Phase 1 trial of IMC-M113V (Gag-A02) for people living with HIV
The objective of the clinical trial is to identify a safe and tolerable dose and evaluate whether IMC-M113V could lead to reduction in the viral reservoir and, after stopping antiretroviral therapies and IMC-M113V, delay or prevent HIV rebound.
A biologically active dose in the multiple ascending dose (MAD) portion of the trial has been reached and the Company is enrolling more people living with HIV to characterize anti-viral activity and to explore higher doses with data expected in the first quarter of 2025.
Phase 1 trial of IMC-I109V (Envelope-A02) for people living with HBV
Expect to complete the single ascending dose (SAD) portion of the trial in the fourth quarter of 2024.
Tissue-specific down modulation of the immune system for autoimmune diseases
The Company is expanding its platform into autoimmune diseases with two new, first-in-class bispecific candidates recently entering its pipeline. The key differentiator of the Company’s ImmTAAI (Immune Modulating Monoclonal TCRs Against AutoImmune disease) platform is tissue-specific down modulation of the immune system whereby, when tethered to the tissue of interest, the new candidates suppress pathogenic T cells via PD1 receptor agonism.

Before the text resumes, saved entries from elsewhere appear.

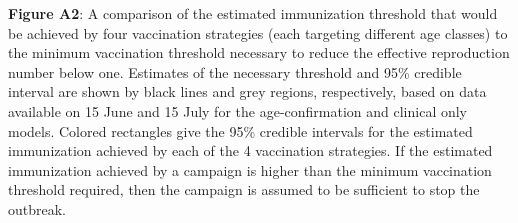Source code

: \textbf{Figure A2}: A comparison of the estimated immunization threshold that would be achieved by four vaccination strategies (each targeting different age classes) to the minimum vaccination threshold necessary to reduce the effective reproduction number below one. Estimates of the necessary threshold and 95\% credible interval are shown by black lines and grey regions, respectively, based on data available on 15 June and 15 July for the age-confirmation and clinical only models.  Colored rectangles give the 95\% credible intervals for the estimated immunization achieved by each of the 4 vaccination strategies. If the estimated immunization achieved by a campaign is higher than the minimum vaccination threshold required, then the campaign is assumed to be sufficient to stop the outbreak.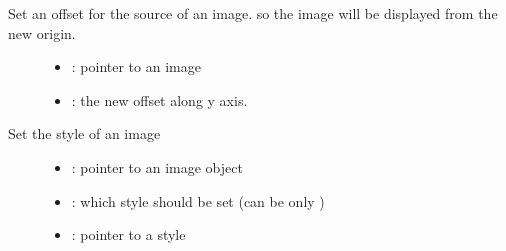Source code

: \documentclass[letterpaper,10pt,english]{sphinxmanual}
\begin{document}

\begin{fulllineitems}
\label{\detokenize{object-types/img:_CPPv419lv_img_set_offset_yP8lv_obj_t10lv_coord_t}}%
\pysigstartmultiline
{}\label{\detokenize{object-types/img:lv__img_8h_1aed8bdd681e37a9cc67a3250476b1b4a0}}%
\pysigstopmultiline
Set an offset for the source of an image. so the image will be displayed from the new origin. \begin{description}
\item[{}] \leavevmode\begin{itemize}
\item {} 
: pointer to an image 

\item {} 
: the new offset along y axis. 

\end{itemize}

\end{description}


\end{fulllineitems}


\begin{fulllineitems}
\label{\detokenize{object-types/img:_CPPv416lv_img_set_styleP8lv_obj_t14lv_img_style_tPK10lv_style_t}}%
\pysigstartmultiline
{}\label{\detokenize{object-types/img:lv__img_8h_1a3eb631627f833fc8b81233e6077a322f}}%
\pysigstopmultiline
Set the style of an image \begin{description}
\item[{}] \leavevmode\begin{itemize}
\item {} 
: pointer to an image object 

\item {} 
: which style should be set (can be only ) 

\item {} 
: pointer to a style 

\end{itemize}

\end{description}


\end{fulllineitems}
\end{document}
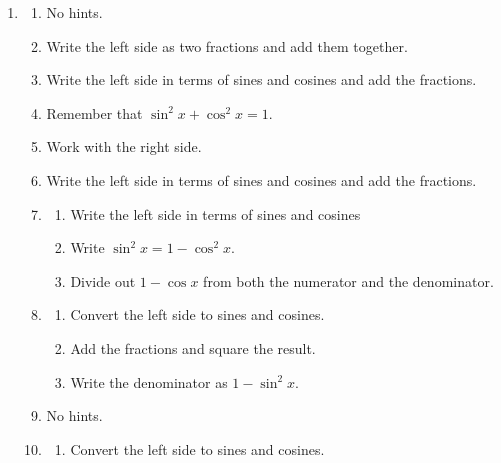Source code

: \documentclass[english]{book}
\begin{document}
\begin{enumerate}
\begin{enumerate}
\begin{enumerate}[\hspace{1cm}a)]
            \vspace{0.3cm}
            
            I'm sure you'll use all this material every day of your life. But, just in case you don't, you now have a handy reference in the unlikely event that some of this should fade from your memory. 
          \end{enumerate}
    \end{enumerate}

    \item \begin{enumerate}  %
        \item No hints.
        \item Write the left side as two fractions and add them together.
        \item Write the left side in terms of sines and cosines and add the fractions.
        \item Remember that $\sin^{2} x + \cos^{2} x = 1$.
        \item Work with the right side.
        \item Write the left side in terms of sines and cosines and add the fractions.
        \item \begin{enumerate}[\hspace{1cm}a)]
                \item Write the left side in terms of sines and cosines
                \item Write $\sin^{2} x = 1 - \cos^{2} x$.
                \item Divide out $1 - \cos x $ from both the numerator and the denominator.
              \end{enumerate}
        \item \begin{enumerate}[\hspace{1cm}a)]
                \item Convert the left side to sines and cosines.
                \item Add the fractions and square the result.
                \item Write the denominator as $1- \sin^{2} x$.
              \end{enumerate}
        \item No hints.
        \item \begin{enumerate}[\hspace{1cm}a)]
                \item Convert the left side to sines and cosines.

\end{enumerate}
\end{enumerate}
\end{enumerate}
\end{document}
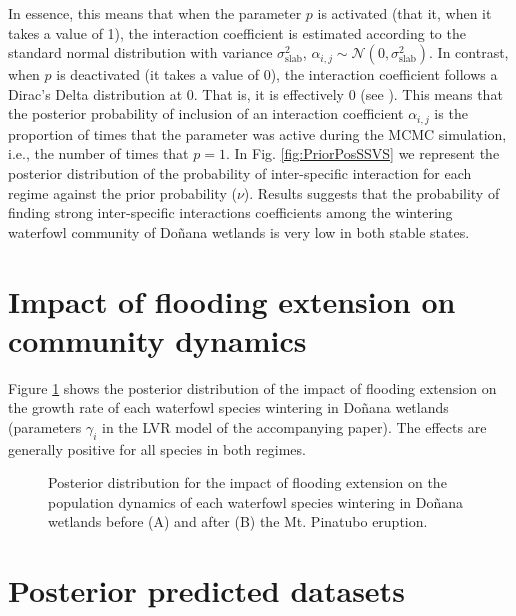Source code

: \documentclass[11pt]{article}
\begin{document}
In essence, this means that when the parameter $p$ is activated (that it, when it takes a value of 1), the interaction coefficient is estimated according to the standard normal distribution with variance $\sigma^2_{\text{slab}}$, $\alpha_{i,j} \sim \mathcal{N} \left(0, \sigma^2_{\text{slab}} \right)$. In contrast, when $p$ is deactivated (it takes a value of 0), the interaction coefficient follows a Dirac's Delta distribution at 0. That is, it is effectively 0 (see \cite{Ishwaran2005}). This means that the posterior probability of inclusion of an interaction coefficient $\alpha_{i,j}$ is the proportion of times that the parameter was active during the MCMC simulation, i.e., the number of times that $p = 1$. In Fig. \ref{fig:PriorPosSSVS} we represent the posterior distribution of the probability of inter-specific interaction for each regime against the prior probability ($\nu$). Results suggests that the probability of finding strong inter-specific interactions coefficients among the wintering waterfowl community of Doñana wetlands is very low in both stable states.\\

\section{Impact of flooding extension on community dynamics}

Figure \ref{fig:FloodingImpact} shows the posterior distribution of the impact of flooding extension on the growth rate of each waterfowl species wintering in Doñana wetlands (parameters $\gamma_{i}$ in the LVR model of the accompanying paper). The effects are generally positive for all species in both regimes.\\

\renewcommand{\thefigure}{S2}
\begin{figure}[t]
	\centering
	\qquad
	\caption{Posterior distribution for the impact of flooding extension on the population dynamics of each waterfowl species wintering in Doñana wetlands before (A) and after (B) the Mt. Pinatubo eruption.}%
	\label{fig:FloodingImpact}%
\end{figure}

\section{Posterior predicted datasets}
\end{document}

IMC-S118AI (pre-pro insulin A02 x PD1), intended for disease-modifying treatment in type 1 diabetes
IMC-S118AI recognizes a peptide from pre-proinsulin presented by HLA-A02 on beta cells, coupled with a PD1 agonist effector arm.

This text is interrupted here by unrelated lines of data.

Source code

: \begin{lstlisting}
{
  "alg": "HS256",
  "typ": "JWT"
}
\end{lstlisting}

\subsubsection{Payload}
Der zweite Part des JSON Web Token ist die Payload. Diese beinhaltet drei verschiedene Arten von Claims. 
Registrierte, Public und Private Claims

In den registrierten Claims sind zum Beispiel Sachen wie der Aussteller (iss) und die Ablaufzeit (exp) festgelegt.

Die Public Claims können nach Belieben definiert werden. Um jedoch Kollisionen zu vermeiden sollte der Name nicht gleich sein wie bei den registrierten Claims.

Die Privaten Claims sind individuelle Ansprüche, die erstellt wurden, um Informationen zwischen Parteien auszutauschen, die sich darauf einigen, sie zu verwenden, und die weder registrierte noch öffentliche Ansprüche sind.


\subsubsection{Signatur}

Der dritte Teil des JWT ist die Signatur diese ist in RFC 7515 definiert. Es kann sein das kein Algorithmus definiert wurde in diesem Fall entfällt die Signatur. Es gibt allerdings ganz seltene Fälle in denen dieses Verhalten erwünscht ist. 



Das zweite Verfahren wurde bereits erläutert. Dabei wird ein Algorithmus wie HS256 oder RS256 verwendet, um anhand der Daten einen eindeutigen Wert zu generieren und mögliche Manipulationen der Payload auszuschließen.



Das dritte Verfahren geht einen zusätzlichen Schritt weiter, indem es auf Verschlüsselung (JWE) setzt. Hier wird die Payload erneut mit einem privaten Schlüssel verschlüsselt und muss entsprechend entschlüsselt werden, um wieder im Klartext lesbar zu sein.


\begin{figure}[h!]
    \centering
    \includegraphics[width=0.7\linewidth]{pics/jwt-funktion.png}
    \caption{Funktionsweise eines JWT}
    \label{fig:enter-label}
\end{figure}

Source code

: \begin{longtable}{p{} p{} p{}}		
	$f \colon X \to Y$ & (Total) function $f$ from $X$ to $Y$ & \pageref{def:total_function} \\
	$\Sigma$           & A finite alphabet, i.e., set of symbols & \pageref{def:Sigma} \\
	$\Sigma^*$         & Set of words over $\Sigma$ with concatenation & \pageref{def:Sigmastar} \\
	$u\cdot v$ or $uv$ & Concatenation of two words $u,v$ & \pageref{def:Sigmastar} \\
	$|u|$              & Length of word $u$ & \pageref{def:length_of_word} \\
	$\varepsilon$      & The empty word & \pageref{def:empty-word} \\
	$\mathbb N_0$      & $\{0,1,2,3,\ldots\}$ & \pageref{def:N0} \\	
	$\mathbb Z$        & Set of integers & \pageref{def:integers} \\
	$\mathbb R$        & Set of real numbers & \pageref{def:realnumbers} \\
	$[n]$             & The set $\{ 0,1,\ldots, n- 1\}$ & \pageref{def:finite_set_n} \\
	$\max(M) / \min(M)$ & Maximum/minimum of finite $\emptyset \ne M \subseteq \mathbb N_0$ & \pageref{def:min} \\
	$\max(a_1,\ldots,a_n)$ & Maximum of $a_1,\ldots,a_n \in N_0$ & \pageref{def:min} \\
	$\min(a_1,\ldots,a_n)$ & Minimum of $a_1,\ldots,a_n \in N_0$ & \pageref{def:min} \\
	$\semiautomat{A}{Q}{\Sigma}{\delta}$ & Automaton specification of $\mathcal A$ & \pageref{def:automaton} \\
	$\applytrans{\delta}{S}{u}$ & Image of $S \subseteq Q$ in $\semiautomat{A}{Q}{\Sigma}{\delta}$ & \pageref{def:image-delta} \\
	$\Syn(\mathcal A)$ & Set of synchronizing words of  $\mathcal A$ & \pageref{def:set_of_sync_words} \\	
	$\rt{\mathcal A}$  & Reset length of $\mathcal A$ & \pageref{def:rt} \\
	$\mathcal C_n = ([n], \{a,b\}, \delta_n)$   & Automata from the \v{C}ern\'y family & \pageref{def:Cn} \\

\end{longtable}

Undisclosed non-HLA restricted (universal) candidate for inflammatory dermatological diseases
The candidate is an antigen presenting cell (APC) tethered ImmTAAI and is not HLA restricted (i.e. universal for all populations).
Corporate Updates
In August, Chief Financial Officer (CFO) and Head of Strategy, Brian Di Donato, informed the Company of his plans to leave at the end of the year, to take the role of Chief Executive Officer at a private, early-stage biotech headquartered in San Diego, California. The Company is progressing in its search for a new CFO. Brian will remain as the Company’s CFO and Head of Strategy through the end of 2024, to ensure a smooth transition.
Financial Results
For the third quarter ended September 30, 2024, the Company generated net product sales of $80.2 million compared to $62.6 million for the same period in 2023. This increase was due to revenue from KIMMTRAK, of which $57.3 million was in the United States, $21.0 million in Europe, and $1.9 million in international regions. The increase in net product sales was due primarily to increased volume in the United States and global country expansion, as the Company continued its commercialization efforts.

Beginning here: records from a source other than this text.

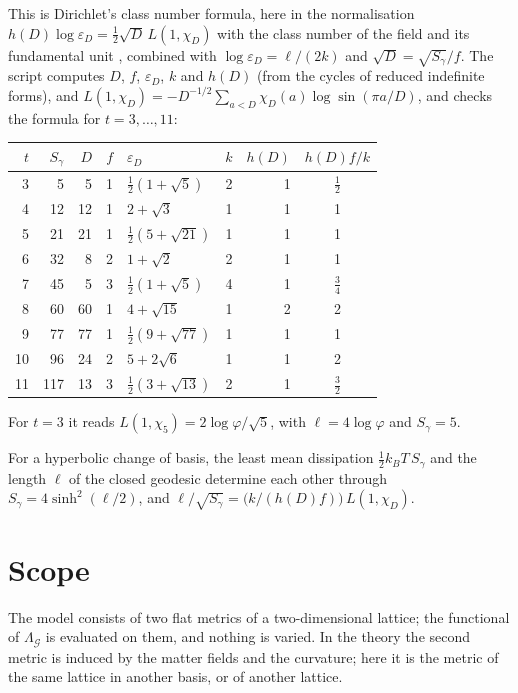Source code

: \documentclass[11pt]{article}
\begin{document}
\noindent
This is Dirichlet's class number formula, here in the normalisation $h(D)\log\varepsilon_D = \tfrac12\sqrt D\,L(1,\chi_D)$ with the class number of the field and its fundamental unit \cite{Davenport}, combined with $\log\varepsilon_D = \ell/(2k)$ and $\sqrt D = \sqrt{S_\gamma}/f$.
The script computes $D$, $f$, $\varepsilon_D$, $k$ and $h(D)$ (from the cycles of reduced indefinite forms), and $L(1,\chi_D) = -D^{-1/2}\sum_{a<D}\chi_D(a)\log\sin(\pi a/D)$, and checks the formula for $t = 3,\dots,11$:

\begin{center}
\small
\begin{tabular}{@{}rrrrlrrc@{}}
\toprule
$t$ & $S_\gamma$ & $D$ & $f$ & $\varepsilon_D$ & $k$ & $h(D)$ & $h(D)f/k$\\
\midrule
3 & 5 & 5 & 1 & $\tfrac12(1+\sqrt5)$ & 2 & 1 & $\tfrac12$\\
4 & 12 & 12 & 1 & $2+\sqrt3$ & 1 & 1 & 1\\
5 & 21 & 21 & 1 & $\tfrac12(5+\sqrt{21})$ & 1 & 1 & 1\\
6 & 32 & 8 & 2 & $1+\sqrt2$ & 2 & 1 & 1\\
7 & 45 & 5 & 3 & $\tfrac12(1+\sqrt5)$ & 4 & 1 & $\tfrac34$\\
8 & 60 & 60 & 1 & $4+\sqrt{15}$ & 1 & 2 & 2\\
9 & 77 & 77 & 1 & $\tfrac12(9+\sqrt{77})$ & 1 & 1 & 1\\
10 & 96 & 24 & 2 & $5+2\sqrt6$ & 1 & 1 & 2\\
11 & 117 & 13 & 3 & $\tfrac12(3+\sqrt{13})$ & 2 & 1 & $\tfrac32$\\
\bottomrule
\end{tabular}
\end{center}

\noindent
For $t=3$ it reads $L(1,\chi_5) = 2\log\varphi/\sqrt5$, with $\ell = 4\log\varphi$ and $S_\gamma = 5$.

\physical
For a hyperbolic change of basis, the least mean dissipation $\tfrac12k_BT\,S_\gamma$ and the length $\ell$ of the closed geodesic determine each other through $S_\gamma = 4\sinh^2(\ell/2)$, and $\ell/\sqrt{S_\gamma} = \bigl(k/(h(D)f)\bigr)\,L(1,\chi_D)$.

\section{Scope}

The model consists of two flat metrics of a two-dimensional lattice; the functional of $\Lambda_{\mathcal G}$ is evaluated on them, and nothing is varied.
In the theory the second metric is induced by the matter fields and the curvature; here it is the metric of the same lattice in another basis, or of another lattice.
\end{document}

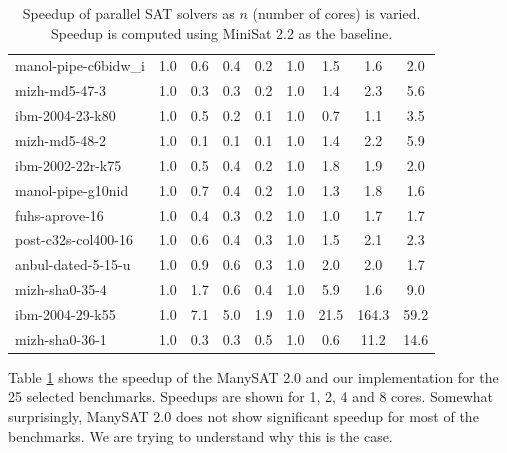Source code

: \documentclass[letterpaper, compsoc, conference]{IEEEtran}
\begin{document}
\begin{table}[htbp]
\begin{center}
\begin{tabular}{|l|c|c|c|c|c|c|c|c|}
        manol-pipe-c6bidw\_i                     &    1.0 &    0.6 &    0.4 &    0.2 &    1.0 &    1.5 &    1.6 &    2.0 \\
        mizh-md5-47-3                            &    1.0 &    0.3 &    0.3 &    0.2 &    1.0 &    1.4 &    2.3 &    5.6 \\
        ibm-2004-23-k80                          &    1.0 &    0.5 &    0.2 &    0.1 &    1.0 &    0.7 &    1.1 &    3.5 \\
        mizh-md5-48-2                            &    1.0 &    0.1 &    0.1 &    0.1 &    1.0 &    1.4 &    2.2 &    5.9 \\
        ibm-2002-22r-k75                         &    1.0 &    0.5 &    0.4 &    0.2 &    1.0 &    1.8 &    1.9 &    2.0 \\
        manol-pipe-g10nid                        &    1.0 &    0.7 &    0.4 &    0.2 &    1.0 &    1.3 &    1.8 &    1.6 \\
        fuhs-aprove-16                           &    1.0 &    0.4 &    0.3 &    0.2 &    1.0 &    1.0 &    1.7 &    1.7 \\
        post-c32s-col400-16                      &    1.0 &    0.6 &    0.4 &    0.3 &    1.0 &    1.5 &    2.1 &    2.3 \\
        anbul-dated-5-15-u                       &    1.0 &    0.9 &    0.6 &    0.3 &    1.0 &    2.0 &    2.0 &    1.7 \\
        mizh-sha0-35-4                           &    1.0 &    1.7 &    0.6 &    0.4 &    1.0 &    5.9 &    1.6 &    9.0 \\
        ibm-2004-29-k55                          &    1.0 &    7.1 &    5.0 &    1.9 &    1.0 &   21.5 &  164.3 &   59.2 \\
        mizh-sha0-36-1                           &    1.0 &    0.3 &    0.3 &    0.5 &    1.0 &    0.6 &   11.2 &   14.6 \\
        \hline
    \end{tabular}
    \end{center}
    \caption{Speedup of parallel SAT solvers as $n$ (number of cores) is
    varied. Speedup is computed using MiniSat 2.2 as the baseline. }
    \label{tab:speedup}
\end{table}
Table \ref{tab:speedup} shows the speedup of the ManySAT 2.0 and our
implementation for the 25 selected benchmarks. Speedups are shown for 1, 2, 4
and 8 cores. Somewhat surprisingly, ManySAT 2.0 does not show significant
speedup for most of the benchmarks. We are trying to understand why this
is the case.
\end{document}

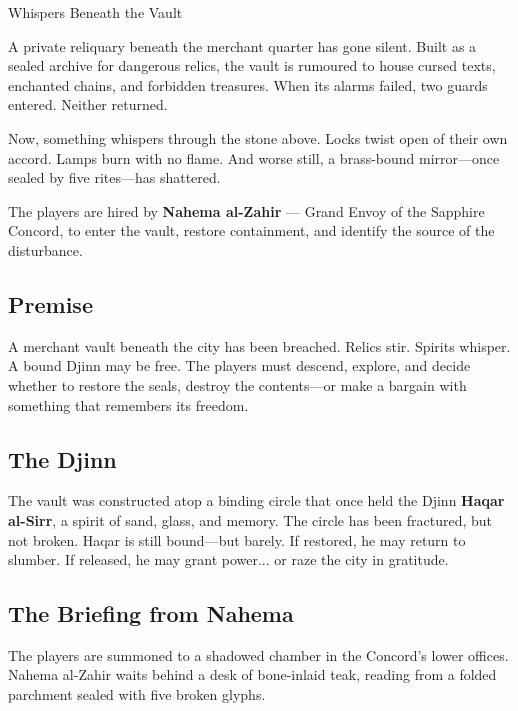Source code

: 

\begin{WyrdScenarioHeading}{Whispers Beneath the Vault}
	\label{scenario:whispers-beneath-the-vault}

	A private reliquary beneath the merchant quarter has gone silent. Built as a sealed archive for dangerous relics, the vault is rumoured to house cursed texts, enchanted chains, and forbidden treasures. When its alarms failed, two guards entered. Neither returned.

	Now, something whispers through the stone above. Locks twist open of their own accord. Lamps burn with no flame. And worse still, a brass-bound mirror—once sealed by five rites—has shattered.

	The players are hired by \textbf{Nahema al-Zahir} — Grand Envoy of the Sapphire Concord, to enter the vault, restore containment, and identify the source of the disturbance.

	\subsection*{Premise}
	A merchant vault beneath the city has been breached. Relics stir. Spirits whisper. A bound Djinn may be free. The players must descend, explore, and decide whether to restore the seals, destroy the contents—or make a bargain with something that remembers its freedom.

	\subsection*{The Djinn}
	The vault was constructed atop a binding circle that once held the Djinn \textbf{Haqar al-Sirr}, a spirit of sand, glass, and memory. The circle has been fractured, but not broken. Haqar is still bound—but barely. If restored, he may return to slumber. If released, he may grant power... or raze the city in gratitude.
\end{WyrdScenarioHeading}


\subsection*{The Briefing from Nahema}

The players are summoned to a shadowed chamber in the Concord’s lower offices. Nahema al-Zahir waits behind a desk of bone-inlaid teak, reading from a folded parchment sealed with five broken glyphs.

For the third quarter ended September 30, 2024, research and development (R&D) expenses were $52.8 million, compared to $43.2 million for the same period in 2023. This increase was primarily driven by expenses incurred for the tebentafusp programs, including the Phase 3 trials: TEBE-AM in previously treated advanced cutaneous melanoma and ATOM in adjuvant uveal melanoma.
For the quarter ended September 30, 2024, SG&A expenses were $35.5 million, compared to $35.5 million for the same period in 2023.
Basic and diluted earnings per share was $0.17 for the quarter ended September 30, 2024, as compared to a basic and diluted earnings per share of $0.02 for the same period in 2023. Net income for the quarter ended September 30, 2024 was $8.7 million, as compared to $0.9 million for the same period in 2023.
Cash, cash equivalents, and marketable securities at September 30, 2024 were $901.3 million. The Company plans to use existing cash to repay its $50 million loan by the end of 2024 and also expects to pay approximately $40 million in sales-related rebate accruals in the fourth quarter of 2024.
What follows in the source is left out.